[Opening Entries shown section]

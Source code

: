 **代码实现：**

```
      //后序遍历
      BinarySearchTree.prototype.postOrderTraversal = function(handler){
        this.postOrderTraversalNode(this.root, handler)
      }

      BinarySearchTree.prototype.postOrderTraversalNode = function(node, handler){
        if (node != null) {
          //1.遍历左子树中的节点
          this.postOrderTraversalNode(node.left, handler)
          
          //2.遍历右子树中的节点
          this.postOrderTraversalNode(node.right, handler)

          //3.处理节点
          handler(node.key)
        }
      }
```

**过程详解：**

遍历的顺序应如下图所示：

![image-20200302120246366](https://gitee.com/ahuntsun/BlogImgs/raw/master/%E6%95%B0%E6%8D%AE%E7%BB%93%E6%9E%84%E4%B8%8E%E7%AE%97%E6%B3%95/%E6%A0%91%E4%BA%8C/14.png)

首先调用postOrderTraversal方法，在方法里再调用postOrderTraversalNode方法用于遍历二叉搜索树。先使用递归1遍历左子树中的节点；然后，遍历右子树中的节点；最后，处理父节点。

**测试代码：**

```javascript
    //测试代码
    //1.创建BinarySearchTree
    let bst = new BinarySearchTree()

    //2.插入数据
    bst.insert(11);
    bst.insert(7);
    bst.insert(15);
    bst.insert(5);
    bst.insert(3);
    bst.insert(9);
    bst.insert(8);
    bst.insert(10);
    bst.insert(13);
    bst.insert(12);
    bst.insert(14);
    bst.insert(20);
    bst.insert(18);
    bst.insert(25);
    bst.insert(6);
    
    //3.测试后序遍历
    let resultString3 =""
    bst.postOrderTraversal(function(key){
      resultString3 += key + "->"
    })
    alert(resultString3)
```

[Closing Entries shown section]

→ **Task objective**: Copy out the entries exactly. Begin at the first line and end with the line that has "遍历的顺序应如下图所示：".

→ **Output**:
Source code

: **代码实现：**

```
      //后序遍历
      BinarySearchTree.prototype.postOrderTraversal = function(handler){
        this.postOrderTraversalNode(this.root, handler)
      }

      BinarySearchTree.prototype.postOrderTraversalNode = function(node, handler){
        if (node != null) {
          //1.遍历左子树中的节点
          this.postOrderTraversalNode(node.left, handler)
          
          //2.遍历右子树中的节点
          this.postOrderTraversalNode(node.right, handler)

          //3.处理节点
          handler(node.key)
        }
      }
```

**过程详解：**

遍历的顺序应如下图所示：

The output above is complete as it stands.